The mechanic explains he can put Cherry’s personality chip into a new chassis, but there’s one catch — no one knows how to make the Cherry 2000 model anymore, and the only remaining stock is in a warehouse in the desert far outside of the sphere of government control. His buddies try to convince him to give up the robot life and give the real thing a try, but no dice. Organic women are rude to him. Anyway, there’s too much red tape in the sexual contract negotiations. Sam heads out to the wasteland in search of “E,” the best tracker in the business.
“E” turns out to be Edith (Melanie Griffith). He’s confused by her gender and likes neither her tone nor her terms, but agrees to both. Off into the wasteland they go, in search of a new gynoid sex robot for Sam. Along the way they have a few adventures, close shaves, and a run-in with Lester, a New Age warlord whose disciples all wear Hawaiian shirts. Sam also feels himself drawn to Edith, even though she’s infuriating, confusing, and a pain in the ass.
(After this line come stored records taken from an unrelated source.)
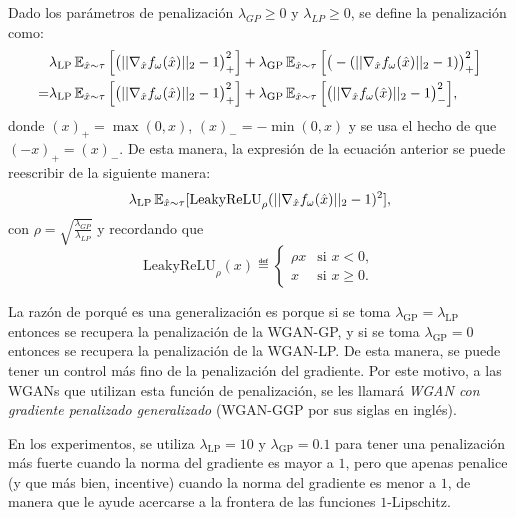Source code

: Dado los parámetros de penalización $\lambda_{GP} \geq 0$ y $\lambda_{LP} \geq 0$, se define la penalización como:
\begin{align*}
    & \lambda_{\mathrm{LP}} \Exp_{\hat x \sim \tau} \Big[\big(||\nabla_{\hat x} f_{\omega}(\hat x)||_2 - 1\big)_{+}^2\Big]
  + \lambda_{\mathrm{GP}} \Exp_{\hat x \sim \tau} \Big[\big( - (||\nabla_{\hat x} f_{\omega}(\hat x)||_2 - 1)\big)_{+}^2\Big] \\
  = & \lambda_{\mathrm{LP}} \Exp_{\hat x \sim \tau} \Big[\big(||\nabla_{\hat x} f_{\omega}(\hat x)||_2 - 1\big)_{+}^2\Big]
  + \lambda_{\mathrm{GP}} \Exp_{\hat x \sim \tau} \Big[\big( ||\nabla_{\hat x} f_{\omega}(\hat x)||_2 - 1 \big)_{-}^2\Big],
\end{align*}
donde $(x)_{+} = \max(0, x)$, $(x)_{-} = -\min(0, x)$ y se usa el hecho de que $(-x)_{+} = (x)_{-}$. De esta manera, la expresión de la ecuación anterior se puede reescribir de la siguiente manera:
\begin{equation}
  \lambda_{\mathrm{LP}} \Exp_{\hat x \sim \tau} [\mathrm{LeakyReLU}_{\rho}(||\nabla_{\hat x} f_{\omega}(\hat x)||_2 - 1)^2],
\end{equation}
con $\rho = \sqrt{\frac{\lambda_{GP}}{\lambda_{LP}}}$ y recordando que
\begin{equation}
  \mathrm{LeakyReLU}_{\rho} (x) \eqdef \begin{cases}
    \rho x & \text{si } x < 0,    \\
    x      & \text{si } x \geq 0.
  \end{cases}
\end{equation}

La razón de porqué es una generalización es porque si se toma $\lambda_{\mathrm{GP}} = \lambda_{\mathrm{LP}}$ entonces se recupera la penalización de la WGAN-GP, y si se toma $\lambda_{\mathrm{GP}} = 0$ entonces se recupera la penalización de la WGAN-LP. De esta manera, se puede tener un control más fino de la penalización del gradiente. Por este motivo, a las WGANs que utilizan esta función de penalización, se les llamará \textit{WGAN con gradiente penalizado generalizado} (WGAN-GGP por sus siglas en inglés).

En los experimentos, se utiliza $\lambda_{\mathrm{LP}} = 10$ y $\lambda_{\mathrm{GP}} = 0.1$ para tener una penalización más fuerte cuando la norma del gradiente es mayor a $1$, pero que apenas penalice (y que más bien, incentive) cuando la norma del gradiente es menor a $1$, de manera que le ayude acercarse a la frontera de las funciones $1$-Lipschitz.

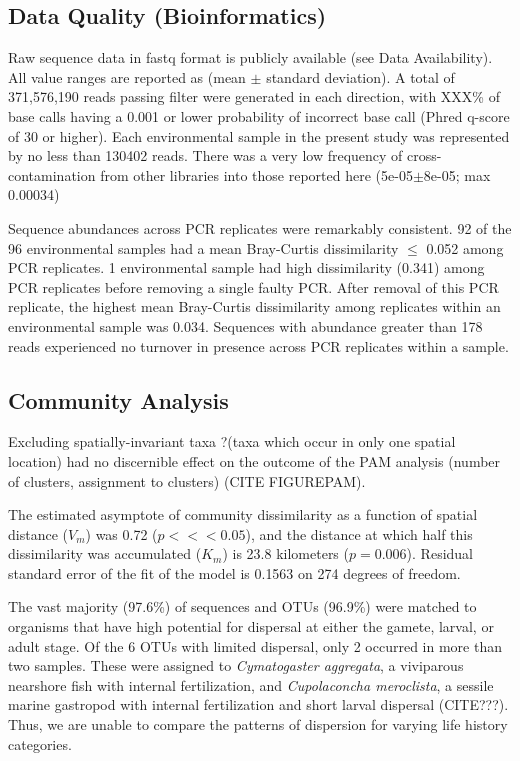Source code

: \documentclass[11pt,letterpaper]{article} %
\begin{document}
\subsection*{Data Quality (Bioinformatics)}
Raw sequence data in fastq format is publicly available (see Data Availability).
All value ranges are reported as (mean $\pm$ standard deviation).
A total of 371,576,190 reads passing filter were generated in each direction, with XXX\% of base calls having a 0.001 or lower probability of incorrect base call (Phred q-score of 30 or higher).
Each environmental sample in the present study was represented by no less than 130402 reads.
There was a very low frequency of cross-contamination from other libraries into those reported here (5e-05$\pm$8e-05; max 0.00034)

Sequence abundances across PCR replicates were remarkably consistent.
92 of the 96 environmental samples had a mean Bray-Curtis dissimilarity $\leq$ 0.052 among PCR replicates.
1 environmental sample had high dissimilarity (0.341) among PCR replicates before removing a single faulty PCR.
After removal of this PCR replicate, the highest mean Bray-Curtis dissimilarity among replicates within an environmental sample was 0.034.
Sequences with abundance greater than 178 reads experienced no turnover in presence across PCR replicates within a sample.

\subsection*{Community Analysis}
Excluding spatially-invariant taxa ?(taxa which occur in only one spatial location) had no discernible effect on the outcome of the PAM analysis (number of clusters, assignment to clusters) (CITE FIGUREPAM).

The estimated asymptote of community dissimilarity as a function of spatial distance ($V_m$) was 0.72 ($p <<< 0.05$), and the distance at which half this dissimilarity was accumulated ($K_m$) is 23.8 kilometers ($p = 0.006$).
Residual standard error of the fit of the model is 0.1563 on 274 degrees of freedom.

The vast majority (97.6\%) of sequences and OTUs (96.9\%) were matched to organisms that have high potential for dispersal at either the gamete, larval, or adult stage.
Of the 6 OTUs with limited dispersal, only 2 occurred in more than two samples.
These were assigned to \textit{Cymatogaster aggregata}, a viviparous nearshore fish with internal fertilization, and \textit{Cupolaconcha meroclista}, a sessile marine gastropod with internal fertilization and short larval dispersal (CITE???).
Thus, we are unable to compare the patterns of dispersion for varying life history categories.
\end{document}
The most entertaining and effective act of the movie is at the end. Sam and Edith locate the warehouse and boot up a new Cherry 2000 chassis, but then they have to get it out under fire from Lester’s gang. Sam and Edith, who have been through a lot, have a rapport and can work together. The manufacturer programmed Cherry for domestic simulation and erotic performance only. She is not just useless in a firefight, she is incapable of realizing that there’s one going on. In a movie that tries to be tongue-in-cheek, this is the only part that’s laugh-out-loud funny. It’s also very effective at underscoring the theme: real partnerships can frustrate, but they are more gratifying than mere sex objects.
Undercutting that everywhere else is the fact that Pamela Gidley plays a robot simulating humanity a lot more effectively than Melanie Griffith does being human. Griffith’s delivery is affectless, and she cannot scrape up any emotional responses beyond mild irritation or passing infatuation. The script calls for her to get angry, which she does by shouting louder. It also calls for her to be pensive, which she does by acting sleepy.
Some of this is on Griffith, but a fair amount of it has to be on the screenwriter who makes her out to be a Mad Max hardass survivalist in one scene and a childlike, romantic naif in the next. There is no reason for E to be attracted to Sam. He is self-absorbed, peevish, and entitled. But she is anyway. If the director and the screenwriter don’t know where Griffith is going with the character, it’s hard to blame her.
There are some talented character actors, though. Tim Thomerson, known for playing Jack Deth in the Trancers series, chews enough scenery to be diverting. Western actor Harry Carey, Jr. has a good bit. Laurence Fishburne has a cameo as a facilitator for sexual encounter negotiations, as does the Maniac Cop Robert Zdar. There’s a bizarre river-crossing scene with an electromagnetic crane, rocket launchers, and physical stunts that bear no critical thinking. As Mad Max ripoffs go, this one is light as a feather, but could stand to have taken itself more seriously. If anyone wants to remake it with Charlize Theron, Tatiana Maslany, and Matt Smith, I’d be up for a rental.